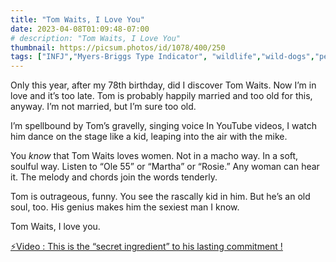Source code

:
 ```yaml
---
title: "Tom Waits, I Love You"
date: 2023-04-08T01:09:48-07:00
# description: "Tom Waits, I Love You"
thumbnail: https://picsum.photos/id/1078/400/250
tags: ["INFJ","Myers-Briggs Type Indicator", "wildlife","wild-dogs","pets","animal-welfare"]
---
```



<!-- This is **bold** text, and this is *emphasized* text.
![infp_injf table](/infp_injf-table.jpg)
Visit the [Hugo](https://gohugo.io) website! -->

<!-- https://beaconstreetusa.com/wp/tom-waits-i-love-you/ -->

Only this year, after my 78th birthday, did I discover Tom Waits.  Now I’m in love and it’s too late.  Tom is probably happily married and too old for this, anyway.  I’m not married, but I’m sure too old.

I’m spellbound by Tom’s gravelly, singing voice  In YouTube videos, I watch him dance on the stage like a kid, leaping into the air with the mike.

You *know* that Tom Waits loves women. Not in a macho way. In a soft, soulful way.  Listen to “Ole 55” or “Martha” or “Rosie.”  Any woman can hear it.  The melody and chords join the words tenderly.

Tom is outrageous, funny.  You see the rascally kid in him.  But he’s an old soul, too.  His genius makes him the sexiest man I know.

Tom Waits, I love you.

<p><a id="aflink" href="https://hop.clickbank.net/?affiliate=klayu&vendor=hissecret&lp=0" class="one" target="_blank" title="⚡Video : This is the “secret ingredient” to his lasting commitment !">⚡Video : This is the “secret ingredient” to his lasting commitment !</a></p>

——

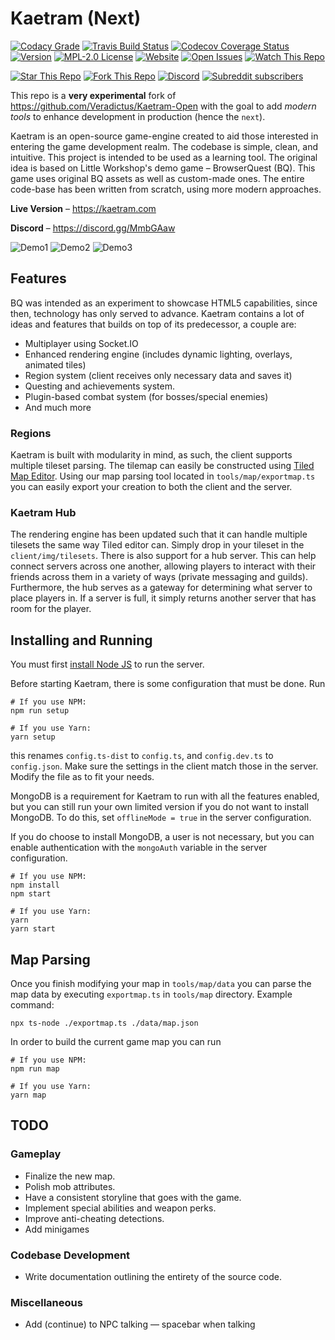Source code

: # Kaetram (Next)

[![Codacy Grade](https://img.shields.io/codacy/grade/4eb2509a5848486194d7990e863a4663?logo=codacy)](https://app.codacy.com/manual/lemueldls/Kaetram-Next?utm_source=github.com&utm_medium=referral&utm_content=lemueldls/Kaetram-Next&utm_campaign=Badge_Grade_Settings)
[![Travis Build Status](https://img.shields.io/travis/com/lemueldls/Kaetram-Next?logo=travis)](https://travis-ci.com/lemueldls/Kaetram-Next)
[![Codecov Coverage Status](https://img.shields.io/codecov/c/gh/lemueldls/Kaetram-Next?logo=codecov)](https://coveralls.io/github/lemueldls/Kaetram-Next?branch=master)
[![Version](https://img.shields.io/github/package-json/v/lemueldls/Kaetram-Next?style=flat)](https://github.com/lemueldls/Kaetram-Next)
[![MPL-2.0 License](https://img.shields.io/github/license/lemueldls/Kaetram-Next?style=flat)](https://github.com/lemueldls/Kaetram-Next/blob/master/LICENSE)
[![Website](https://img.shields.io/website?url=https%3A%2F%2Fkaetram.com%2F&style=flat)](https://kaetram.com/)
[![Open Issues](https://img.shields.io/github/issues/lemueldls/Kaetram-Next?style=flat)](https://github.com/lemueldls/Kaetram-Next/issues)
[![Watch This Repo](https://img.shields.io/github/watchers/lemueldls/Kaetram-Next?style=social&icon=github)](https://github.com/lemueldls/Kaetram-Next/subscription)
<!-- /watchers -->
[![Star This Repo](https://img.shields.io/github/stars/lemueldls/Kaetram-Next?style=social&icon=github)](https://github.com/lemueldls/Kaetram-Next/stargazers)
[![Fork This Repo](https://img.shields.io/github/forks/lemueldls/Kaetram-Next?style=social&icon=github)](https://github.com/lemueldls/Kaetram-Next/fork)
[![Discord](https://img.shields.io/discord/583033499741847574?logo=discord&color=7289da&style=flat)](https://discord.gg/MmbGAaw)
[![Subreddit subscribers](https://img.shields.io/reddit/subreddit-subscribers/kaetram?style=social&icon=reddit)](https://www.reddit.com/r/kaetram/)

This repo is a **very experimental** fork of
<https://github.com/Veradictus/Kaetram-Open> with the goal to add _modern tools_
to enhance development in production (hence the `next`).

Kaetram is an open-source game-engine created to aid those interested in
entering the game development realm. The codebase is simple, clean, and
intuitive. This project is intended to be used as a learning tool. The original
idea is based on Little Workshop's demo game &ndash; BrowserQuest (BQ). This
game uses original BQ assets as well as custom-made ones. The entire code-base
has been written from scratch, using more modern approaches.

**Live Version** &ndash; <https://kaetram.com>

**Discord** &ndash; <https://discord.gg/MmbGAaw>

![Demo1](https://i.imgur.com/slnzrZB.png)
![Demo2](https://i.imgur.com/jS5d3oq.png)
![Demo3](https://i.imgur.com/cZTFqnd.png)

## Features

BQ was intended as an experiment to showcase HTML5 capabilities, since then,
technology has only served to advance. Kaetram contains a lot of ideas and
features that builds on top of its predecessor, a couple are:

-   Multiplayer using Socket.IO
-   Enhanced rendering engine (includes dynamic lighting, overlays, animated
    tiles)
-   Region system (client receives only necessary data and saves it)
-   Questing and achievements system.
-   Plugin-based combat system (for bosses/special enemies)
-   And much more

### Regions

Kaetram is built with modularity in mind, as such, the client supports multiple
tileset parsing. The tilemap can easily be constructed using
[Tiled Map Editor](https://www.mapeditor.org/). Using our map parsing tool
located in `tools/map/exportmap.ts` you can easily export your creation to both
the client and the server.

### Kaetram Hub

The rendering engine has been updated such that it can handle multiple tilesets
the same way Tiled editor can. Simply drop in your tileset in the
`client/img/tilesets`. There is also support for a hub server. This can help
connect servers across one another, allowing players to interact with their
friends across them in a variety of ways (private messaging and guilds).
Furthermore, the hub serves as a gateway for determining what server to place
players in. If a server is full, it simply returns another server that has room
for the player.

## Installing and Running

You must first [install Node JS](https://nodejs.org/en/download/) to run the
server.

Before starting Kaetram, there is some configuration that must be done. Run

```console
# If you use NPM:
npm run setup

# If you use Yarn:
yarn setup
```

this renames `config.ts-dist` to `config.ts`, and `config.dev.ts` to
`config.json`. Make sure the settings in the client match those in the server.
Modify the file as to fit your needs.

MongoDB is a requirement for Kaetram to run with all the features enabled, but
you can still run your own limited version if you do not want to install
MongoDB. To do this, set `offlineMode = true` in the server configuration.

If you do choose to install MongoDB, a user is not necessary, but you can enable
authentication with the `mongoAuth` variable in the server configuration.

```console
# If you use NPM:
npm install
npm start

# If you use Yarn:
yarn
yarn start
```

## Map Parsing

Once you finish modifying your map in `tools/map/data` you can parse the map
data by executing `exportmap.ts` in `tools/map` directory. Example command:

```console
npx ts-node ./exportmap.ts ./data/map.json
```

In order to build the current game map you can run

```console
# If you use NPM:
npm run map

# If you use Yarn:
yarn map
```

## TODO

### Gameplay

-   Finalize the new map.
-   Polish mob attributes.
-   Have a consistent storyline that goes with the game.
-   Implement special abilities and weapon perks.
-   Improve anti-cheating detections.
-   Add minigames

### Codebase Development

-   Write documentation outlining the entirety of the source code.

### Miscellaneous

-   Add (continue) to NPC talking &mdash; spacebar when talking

——

*WORK TO BE COMPLETED*: Using the data above, repeat exactly the lines that begin at the line with "Once you finish" and end at the line with "spacebar when talking", both ends included.

*FINISHED TASK*:
Once you finish modifying your map in `tools/map/data` you can parse the map
data by executing `exportmap.ts` in `tools/map` directory. Example command:

```console
npx ts-node ./exportmap.ts ./data/map.json
```

In order to build the current game map you can run

```console
# If you use NPM:
npm run map

# If you use Yarn:
yarn map
```

## TODO

### Gameplay

-   Finalize the new map.
-   Polish mob attributes.
-   Have a consistent storyline that goes with the game.
-   Implement special abilities and weapon perks.
-   Improve anti-cheating detections.
-   Add minigames

### Codebase Development

-   Write documentation outlining the entirety of the source code.

### Miscellaneous

-   Add (continue) to NPC talking &mdash; spacebar when talking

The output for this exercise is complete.